### WORK REQUEST
When you copy the entries, match them exactly and omit the pictures.

DATA EXTRACT section start

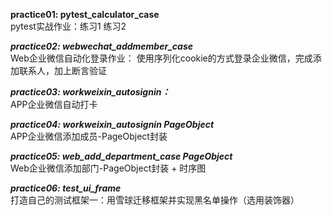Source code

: **practice01: pytest_calculator_case**  
pytest实战作业：练习1 练习2

_**_practice02: webwechat_addmember_case_**_  
Web企业微信自动化登录作业： 使用序列化cookie的方式登录企业微信，完成添加联系人，加上断言验证

_**_practice03: workweixin_autosignin：_**_  
APP企业微信自动打卡

_**_practice04: workweixin_autosignin PageObject_**_  
APP企业微信添加成员-PageObject封装

_**_practice05: web_add_department_case PageObject_**_  
Web企业微信添加部门-PageObject封装 + 时序图

_**_practice06: test_ui_frame_**_  
打造自己的测试框架一：用雪球迁移框架并实现黑名单操作（选用装饰器）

DATA EXTRACT section end

### RESULT OF THE TASK
Source code

: **practice01: pytest_calculator_case**  
pytest实战作业：练习1 练习2

_**_practice02: webwechat_addmember_case_**_  
Web企业微信自动化登录作业： 使用序列化cookie的方式登录企业微信，完成添加联系人，加上断言验证

_**_practice03: workweixin_autosignin：_**_  
APP企业微信自动打卡

_**_practice04: workweixin_autosignin PageObject_**_  
APP企业微信添加成员-PageObject封装

_**_practice05: web_add_department_case PageObject_**_  
Web企业微信添加部门-PageObject封装 + 时序图

_**_practice06: test_ui_frame_**_  
打造自己的测试框架一：用雪球迁移框架并实现黑名单操作（选用装饰器）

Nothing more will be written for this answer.